Exercise prompt:
Quote the listing below word for word, stopping after the line that contains "<h2>To use</h2>".
# # # # # # #
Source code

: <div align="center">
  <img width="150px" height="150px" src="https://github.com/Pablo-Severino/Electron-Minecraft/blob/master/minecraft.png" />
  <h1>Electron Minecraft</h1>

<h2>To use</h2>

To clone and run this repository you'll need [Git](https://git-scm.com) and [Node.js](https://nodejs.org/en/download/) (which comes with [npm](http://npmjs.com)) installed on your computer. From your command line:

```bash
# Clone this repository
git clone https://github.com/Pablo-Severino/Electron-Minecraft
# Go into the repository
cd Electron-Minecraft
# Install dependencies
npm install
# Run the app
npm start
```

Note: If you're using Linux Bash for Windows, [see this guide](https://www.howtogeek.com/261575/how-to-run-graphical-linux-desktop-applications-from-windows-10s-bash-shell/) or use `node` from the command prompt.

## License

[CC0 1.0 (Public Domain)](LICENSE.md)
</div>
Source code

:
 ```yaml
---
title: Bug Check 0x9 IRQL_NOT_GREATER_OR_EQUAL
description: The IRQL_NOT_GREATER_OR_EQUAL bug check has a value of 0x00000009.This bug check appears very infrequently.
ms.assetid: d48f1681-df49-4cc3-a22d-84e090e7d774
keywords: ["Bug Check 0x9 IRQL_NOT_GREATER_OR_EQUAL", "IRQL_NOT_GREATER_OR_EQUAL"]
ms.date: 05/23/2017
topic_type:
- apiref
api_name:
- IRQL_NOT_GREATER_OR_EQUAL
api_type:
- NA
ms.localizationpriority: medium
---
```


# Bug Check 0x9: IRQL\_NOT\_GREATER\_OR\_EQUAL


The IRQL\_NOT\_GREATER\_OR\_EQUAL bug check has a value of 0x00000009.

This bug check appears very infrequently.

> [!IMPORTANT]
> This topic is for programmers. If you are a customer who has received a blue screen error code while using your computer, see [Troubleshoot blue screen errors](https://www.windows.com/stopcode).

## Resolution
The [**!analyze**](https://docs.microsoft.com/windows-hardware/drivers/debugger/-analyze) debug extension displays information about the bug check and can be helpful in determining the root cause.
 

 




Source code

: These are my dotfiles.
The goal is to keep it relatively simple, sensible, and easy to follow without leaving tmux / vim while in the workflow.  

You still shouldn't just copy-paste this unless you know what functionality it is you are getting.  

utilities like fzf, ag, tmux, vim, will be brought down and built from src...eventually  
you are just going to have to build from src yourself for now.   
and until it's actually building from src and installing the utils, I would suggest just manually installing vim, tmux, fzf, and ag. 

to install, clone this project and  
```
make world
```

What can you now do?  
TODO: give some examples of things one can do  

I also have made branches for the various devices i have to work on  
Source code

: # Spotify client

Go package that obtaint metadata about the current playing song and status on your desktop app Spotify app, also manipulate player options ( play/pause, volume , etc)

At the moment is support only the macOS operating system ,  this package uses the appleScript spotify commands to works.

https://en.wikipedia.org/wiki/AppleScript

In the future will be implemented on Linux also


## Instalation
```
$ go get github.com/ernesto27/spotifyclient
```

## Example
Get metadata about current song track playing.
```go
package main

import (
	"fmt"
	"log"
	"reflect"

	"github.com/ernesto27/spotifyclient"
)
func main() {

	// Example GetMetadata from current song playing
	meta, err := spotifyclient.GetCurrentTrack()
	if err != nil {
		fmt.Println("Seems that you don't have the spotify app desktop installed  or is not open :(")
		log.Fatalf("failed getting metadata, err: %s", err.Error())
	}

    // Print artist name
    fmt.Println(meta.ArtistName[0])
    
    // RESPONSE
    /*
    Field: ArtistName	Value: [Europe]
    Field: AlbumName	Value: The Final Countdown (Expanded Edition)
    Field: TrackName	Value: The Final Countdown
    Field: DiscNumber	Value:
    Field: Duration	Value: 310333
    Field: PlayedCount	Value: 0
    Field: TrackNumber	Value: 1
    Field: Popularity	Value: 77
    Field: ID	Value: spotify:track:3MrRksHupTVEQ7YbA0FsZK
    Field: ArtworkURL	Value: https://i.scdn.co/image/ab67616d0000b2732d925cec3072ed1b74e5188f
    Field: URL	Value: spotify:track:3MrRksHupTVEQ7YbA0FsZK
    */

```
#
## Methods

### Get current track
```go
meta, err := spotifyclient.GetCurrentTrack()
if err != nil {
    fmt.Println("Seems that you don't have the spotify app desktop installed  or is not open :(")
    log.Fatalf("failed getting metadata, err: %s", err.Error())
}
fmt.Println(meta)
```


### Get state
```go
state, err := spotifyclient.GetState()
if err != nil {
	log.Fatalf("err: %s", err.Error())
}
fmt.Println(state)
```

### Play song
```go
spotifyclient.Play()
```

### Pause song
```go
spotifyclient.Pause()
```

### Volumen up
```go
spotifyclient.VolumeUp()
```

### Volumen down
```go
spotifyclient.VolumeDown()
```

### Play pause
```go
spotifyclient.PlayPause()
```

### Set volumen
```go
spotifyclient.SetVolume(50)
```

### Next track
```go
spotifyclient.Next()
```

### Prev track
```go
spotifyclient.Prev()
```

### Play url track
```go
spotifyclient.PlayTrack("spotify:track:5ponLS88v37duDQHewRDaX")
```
# # # # # # #
Answer to this task:
Source code

: <div align="center">
  <img width="150px" height="150px" src="https://github.com/Pablo-Severino/Electron-Minecraft/blob/master/minecraft.png" />
  <h1>Electron Minecraft</h1>

<h2>To use</h2>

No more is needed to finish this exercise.